What to produce:
What follows is a set of records; restate each one word for word and drop the pictures.

Available data:
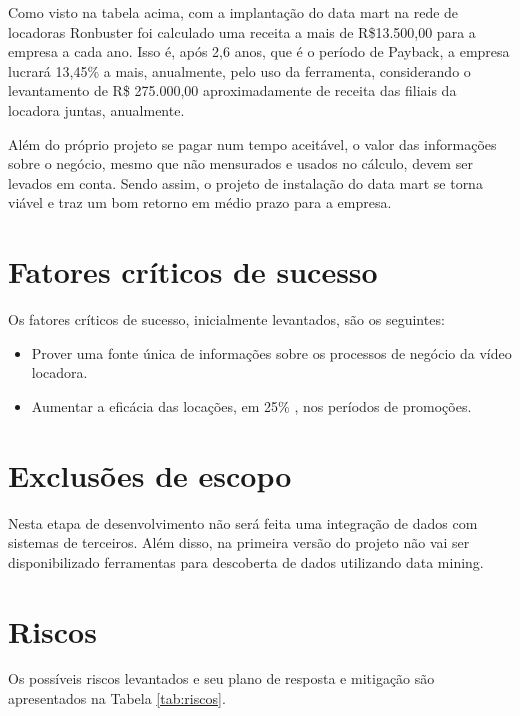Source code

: Como visto na tabela acima, com a implantação do data mart 
na rede de locadoras Ronbuster foi calculado uma receita 
a mais de R\$13.500,00 para a empresa a cada ano. 
Isso é, após 2,6 anos, que é o período de 
Payback, a empresa lucrará 13,45\% a mais, 
anualmente, pelo uso da ferramenta, considerando o 
levantamento de R\$ 275.000,00 aproximadamente de 
receita das filiais da locadora juntas, anualmente.

Além do próprio projeto se pagar num tempo aceitável, 
o valor das informações sobre o negócio, mesmo que 
não mensurados e usados no cálculo, devem ser levados 
em conta. Sendo assim, o projeto de instalação do 
data mart se torna viável e traz um bom retorno 
em médio prazo para a empresa.

\section{Fatores críticos de sucesso}

Os fatores críticos de sucesso, inicialmente 
levantados, são os seguintes:

\begin{itemize}
    \item Prover uma fonte única de informações sobre os processos de negócio da vídeo locadora.
    \item Aumentar a eficácia das locações, em 25\% ,  nos períodos de promoções.
\end{itemize}

\section{Exclusões de escopo}

Nesta etapa de desenvolvimento não será feita uma integração de dados com sistemas de terceiros.  Além disso, na primeira versão do projeto não vai ser disponibilizado ferramentas para descoberta de dados utilizando data mining.


\section{Riscos}

Os possíveis riscos levantados e seu plano de resposta e mitigação são
apresentados na Tabela \ref{tab:riscos}. 

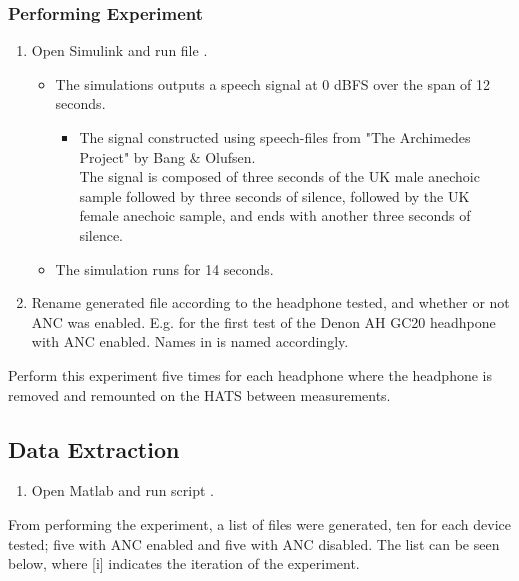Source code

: 	\subsubsection{Performing Experiment}
	\begin{enumerate}
		\item Open Simulink and run file .
		\begin{itemize} 
			\item The simulations outputs a speech signal at 0 dBFS over the span of 12 seconds.
			\begin{itemize}
				\item [] The signal constructed using speech-files from "The Archimedes Project" by Bang \& Olufsen. \\
				The signal is composed of three seconds of the UK male anechoic sample followed by three seconds of silence, followed by the UK female anechoic sample, and ends with another three seconds of silence.
			\end{itemize}
			\item The simulation runs for 14 seconds.
		\end{itemize}
		\item Rename generated file  according to the headphone tested, and whether or not ANC was enabled. E.g.  for the first test of the Denon AH GC20 headhpone with ANC enabled. Names in  is named accordingly.

	\end{enumerate}
	Perform this experiment five times for each headphone where the headphone is removed and remounted on the HATS between measurements. 
		
\subsection{Data Extraction}
\begin{enumerate}
	\item Open Matlab and run script .
\end{enumerate}

From performing the experiment, a list of files were generated, ten for each device tested; five with ANC enabled and five with ANC disabled. The list can be seen below, where [i] indicates the iteration of the experiment.

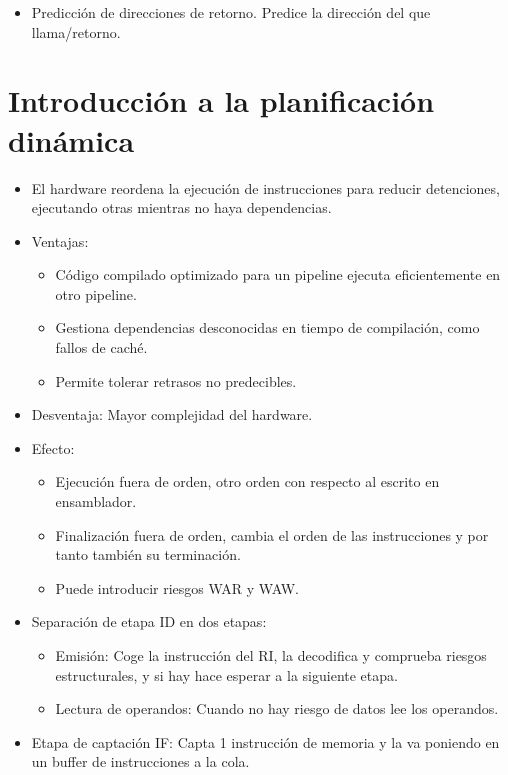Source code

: \documentclass[12pt, twoside, openright]{report} %
\begin{document}
\begin{itemize}
\begin{itemize}
\begin{itemize}
        \item Predicción de direcciones de retorno. Predice la dirección del
          que llama/retorno.
      \end{itemize}
    \end{itemize}
  \end{itemize}
  \section{Introducción a la planificación dinámica}

  \begin{itemize}
  
  \item
    El hardware reordena la ejecución de instrucciones para reducir
    detenciones, ejecutando otras mientras no haya dependencias.
  \item
    Ventajas:

    \begin{itemize}
    
    \item
      Código compilado optimizado para un pipeline ejecuta
      eficientemente en otro pipeline.
    \item
      Gestiona dependencias desconocidas en tiempo de compilación, como
      fallos de caché.
    \item
      Permite tolerar retrasos no predecibles.
    \end{itemize}
  \item
    Desventaja: Mayor complejidad del hardware.
  \item
    Efecto:

    \begin{itemize}
    
    \item
      Ejecución fuera de orden, otro orden con respecto al escrito en
      ensamblador.
    \item
      Finalización fuera de orden, cambia el orden de las instrucciones
      y por tanto también su terminación.
    \item
      Puede introducir riesgos WAR y WAW.
    \end{itemize}
  \item
    Separación de etapa ID en dos etapas:

    \begin{itemize}
    
    \item
      Emisión: Coge la instrucción del RI, la decodifica y comprueba
      riesgos estructurales, y si hay hace esperar a la siguiente etapa.
    \item
      Lectura de operandos: Cuando no hay riesgo de datos lee los
      operandos.
    \end{itemize}
  \item
    Etapa de captación IF: Capta 1 instrucción de memoria y la va
    poniendo en un buffer de instrucciones a la cola.


\end{itemize}
\end{document}
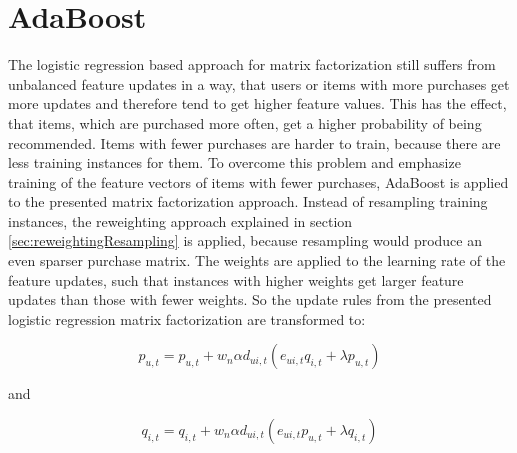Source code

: \documentclass[10pt]{reportMaster}
\begin{document}
\section{AdaBoost}
\label{sec:myAdaBoost}
The logistic regression based approach for matrix factorization still suffers from unbalanced feature updates in a way, that users or items with more purchases get more updates and therefore tend to get higher feature values.
This has the effect, that items, which are purchased more often, get a higher probability of being recommended.
Items with fewer purchases are harder to train, because there are less training instances for them.
To overcome this problem and emphasize training of the feature vectors of items with fewer purchases, AdaBoost is applied to the presented matrix factorization approach.
Instead of resampling training instances, the reweighting approach explained in section \ref{sec:reweightingResampling} is applied, because resampling would produce an even sparser purchase matrix.
The weights are applied to the learning rate of the feature updates, such that instances with higher weights get larger feature updates than those with fewer weights.
So the update rules from the presented logistic regression matrix factorization are transformed to: 

\begin{equation}
p_{u,t} = p_{u,t} + w_n \alpha d_{ui,t} (e_{ui,t} q_{i,t} + \lambda p_{u,t})
\end{equation}

and 

\begin{equation}
q_{i,t} = q_{i,t} + w_n \alpha d_{ui,t} (e_{ui,t} p_{u,t} + \lambda q_{i,t})
\end{equation}
\end{document}
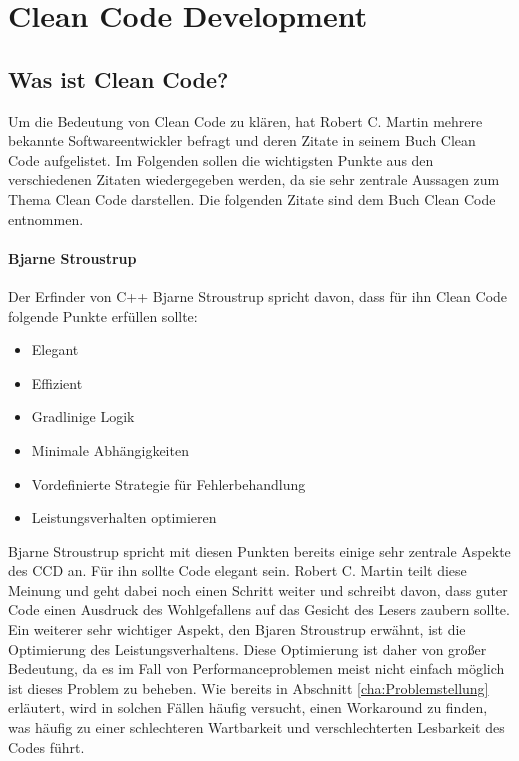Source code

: \chapter{Clean Code Development}
\section{Was ist Clean Code?}
\label{cha:WhatIsCleanCode}

Um die Bedeutung von Clean Code zu klären, hat Robert C. Martin mehrere bekannte Softwareentwickler befragt und deren Zitate in seinem Buch Clean Code \cite{Martin2008} aufgelistet. Im Folgenden sollen die wichtigsten Punkte aus den verschiedenen Zitaten wiedergegeben werden, da sie sehr zentrale Aussagen zum Thema Clean Code darstellen. Die folgenden Zitate sind dem Buch Clean Code \cite{Martin2008} entnommen.

\subsubsection{Bjarne Stroustrup}
Der Erfinder von C++ Bjarne Stroustrup spricht davon, dass für ihn Clean Code folgende Punkte erfüllen sollte:

\begin{itemize}
	\item Elegant
	\item Effizient
	\item Gradlinige Logik
	\item Minimale Abhängigkeiten
	\item Vordefinierte Strategie für Fehlerbehandlung
	\item Leistungsverhalten optimieren
\end{itemize}

Bjarne Stroustrup spricht mit diesen Punkten bereits einige sehr zentrale Aspekte des CCD an. Für ihn sollte Code elegant sein. Robert C. Martin teilt diese Meinung und geht dabei noch einen Schritt weiter und schreibt davon, dass guter Code einen Ausdruck des Wohlgefallens auf das Gesicht des Lesers zaubern sollte. Ein weiterer sehr wichtiger Aspekt, den Bjaren Stroustrup erwähnt, ist die Optimierung des Leistungsverhaltens. Diese Optimierung ist daher von großer Bedeutung, da es im Fall von Performanceproblemen meist nicht einfach möglich ist dieses Problem zu beheben. Wie bereits in Abschnitt \ref{cha:Problemstellung} erläutert, wird in solchen Fällen häufig versucht, einen Workaround zu finden, was häufig zu einer schlechteren Wartbarkeit und verschlechterten Lesbarkeit des Codes führt.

Problem solution:
Source code

: Como visto na tabela acima, com a implantação do data mart 
na rede de locadoras Ronbuster foi calculado uma receita 
a mais de R\$13.500,00 para a empresa a cada ano. 
Isso é, após 2,6 anos, que é o período de 
Payback, a empresa lucrará 13,45\% a mais, 
anualmente, pelo uso da ferramenta, considerando o 
levantamento de R\$ 275.000,00 aproximadamente de 
receita das filiais da locadora juntas, anualmente.

Além do próprio projeto se pagar num tempo aceitável, 
o valor das informações sobre o negócio, mesmo que 
não mensurados e usados no cálculo, devem ser levados 
em conta. Sendo assim, o projeto de instalação do 
data mart se torna viável e traz um bom retorno 
em médio prazo para a empresa.

\section{Fatores críticos de sucesso}

Os fatores críticos de sucesso, inicialmente 
levantados, são os seguintes:

\begin{itemize}
    \item Prover uma fonte única de informações sobre os processos de negócio da vídeo locadora.
    \item Aumentar a eficácia das locações, em 25\% ,  nos períodos de promoções.
\end{itemize}

\section{Exclusões de escopo}

Nesta etapa de desenvolvimento não será feita uma integração de dados com sistemas de terceiros.  Além disso, na primeira versão do projeto não vai ser disponibilizado ferramentas para descoberta de dados utilizando data mining.


\section{Riscos}

Os possíveis riscos levantados e seu plano de resposta e mitigação são
apresentados na Tabela \ref{tab:riscos}. 

Source code

: 	\subsubsection{Performing Experiment}
	\begin{enumerate}
		\item Open Simulink and run file .
		\begin{itemize} 
			\item The simulations outputs a speech signal at 0 dBFS over the span of 12 seconds.
			\begin{itemize}
				\item [] The signal constructed using speech-files from "The Archimedes Project" by Bang \& Olufsen. \\
				The signal is composed of three seconds of the UK male anechoic sample followed by three seconds of silence, followed by the UK female anechoic sample, and ends with another three seconds of silence.
			\end{itemize}
			\item The simulation runs for 14 seconds.
		\end{itemize}
		\item Rename generated file  according to the headphone tested, and whether or not ANC was enabled. E.g.  for the first test of the Denon AH GC20 headhpone with ANC enabled. Names in  is named accordingly.

	\end{enumerate}
	Perform this experiment five times for each headphone where the headphone is removed and remounted on the HATS between measurements. 
		
\subsection{Data Extraction}
\begin{enumerate}
	\item Open Matlab and run script .
\end{enumerate}

From performing the experiment, a list of files were generated, ten for each device tested; five with ANC enabled and five with ANC disabled. The list can be seen below, where [i] indicates the iteration of the experiment.

Source code

: \documentclass[12pt, twoside, openright]{report} %
\begin{document}
\begin{itemize}
\begin{itemize}
\begin{itemize}
        \item Predicción de direcciones de retorno. Predice la dirección del
          que llama/retorno.
      \end{itemize}
    \end{itemize}
  \end{itemize}
  \section{Introducción a la planificación dinámica}

  \begin{itemize}
  
  \item
    El hardware reordena la ejecución de instrucciones para reducir
    detenciones, ejecutando otras mientras no haya dependencias.
  \item
    Ventajas:

    \begin{itemize}
    
    \item
      Código compilado optimizado para un pipeline ejecuta
      eficientemente en otro pipeline.
    \item
      Gestiona dependencias desconocidas en tiempo de compilación, como
      fallos de caché.
    \item
      Permite tolerar retrasos no predecibles.
    \end{itemize}
  \item
    Desventaja: Mayor complejidad del hardware.
  \item
    Efecto:

    \begin{itemize}
    
    \item
      Ejecución fuera de orden, otro orden con respecto al escrito en
      ensamblador.
    \item
      Finalización fuera de orden, cambia el orden de las instrucciones
      y por tanto también su terminación.
    \item
      Puede introducir riesgos WAR y WAW.
    \end{itemize}
  \item
    Separación de etapa ID en dos etapas:

    \begin{itemize}
    
    \item
      Emisión: Coge la instrucción del RI, la decodifica y comprueba
      riesgos estructurales, y si hay hace esperar a la siguiente etapa.
    \item
      Lectura de operandos: Cuando no hay riesgo de datos lee los
      operandos.
    \end{itemize}
  \item
    Etapa de captación IF: Capta 1 instrucción de memoria y la va
    poniendo en un buffer de instrucciones a la cola.


\end{itemize}
\end{document}
Source code

: \documentclass[10pt]{reportMaster}
\begin{document}
\section{AdaBoost}
\label{sec:myAdaBoost}
The logistic regression based approach for matrix factorization still suffers from unbalanced feature updates in a way, that users or items with more purchases get more updates and therefore tend to get higher feature values.
This has the effect, that items, which are purchased more often, get a higher probability of being recommended.
Items with fewer purchases are harder to train, because there are less training instances for them.
To overcome this problem and emphasize training of the feature vectors of items with fewer purchases, AdaBoost is applied to the presented matrix factorization approach.
Instead of resampling training instances, the reweighting approach explained in section \ref{sec:reweightingResampling} is applied, because resampling would produce an even sparser purchase matrix.
The weights are applied to the learning rate of the feature updates, such that instances with higher weights get larger feature updates than those with fewer weights.
So the update rules from the presented logistic regression matrix factorization are transformed to: 

\begin{equation}
p_{u,t} = p_{u,t} + w_n \alpha d_{ui,t} (e_{ui,t} q_{i,t} + \lambda p_{u,t})
\end{equation}

and 

\begin{equation}
q_{i,t} = q_{i,t} + w_n \alpha d_{ui,t} (e_{ui,t} p_{u,t} + \lambda q_{i,t})
\end{equation}
\end{document}
Source code

: \chapter{Clean Code Development}
\section{Was ist Clean Code?}
\label{cha:WhatIsCleanCode}

Um die Bedeutung von Clean Code zu klären, hat Robert C. Martin mehrere bekannte Softwareentwickler befragt und deren Zitate in seinem Buch Clean Code \cite{Martin2008} aufgelistet. Im Folgenden sollen die wichtigsten Punkte aus den verschiedenen Zitaten wiedergegeben werden, da sie sehr zentrale Aussagen zum Thema Clean Code darstellen. Die folgenden Zitate sind dem Buch Clean Code \cite{Martin2008} entnommen.

\subsubsection{Bjarne Stroustrup}
Der Erfinder von C++ Bjarne Stroustrup spricht davon, dass für ihn Clean Code folgende Punkte erfüllen sollte:

\begin{itemize}
	\item Elegant
	\item Effizient
	\item Gradlinige Logik
	\item Minimale Abhängigkeiten
	\item Vordefinierte Strategie für Fehlerbehandlung
	\item Leistungsverhalten optimieren
\end{itemize}

Bjarne Stroustrup spricht mit diesen Punkten bereits einige sehr zentrale Aspekte des CCD an. Für ihn sollte Code elegant sein. Robert C. Martin teilt diese Meinung und geht dabei noch einen Schritt weiter und schreibt davon, dass guter Code einen Ausdruck des Wohlgefallens auf das Gesicht des Lesers zaubern sollte. Ein weiterer sehr wichtiger Aspekt, den Bjaren Stroustrup erwähnt, ist die Optimierung des Leistungsverhaltens. Diese Optimierung ist daher von großer Bedeutung, da es im Fall von Performanceproblemen meist nicht einfach möglich ist dieses Problem zu beheben. Wie bereits in Abschnitt \ref{cha:Problemstellung} erläutert, wird in solchen Fällen häufig versucht, einen Workaround zu finden, was häufig zu einer schlechteren Wartbarkeit und verschlechterten Lesbarkeit des Codes führt.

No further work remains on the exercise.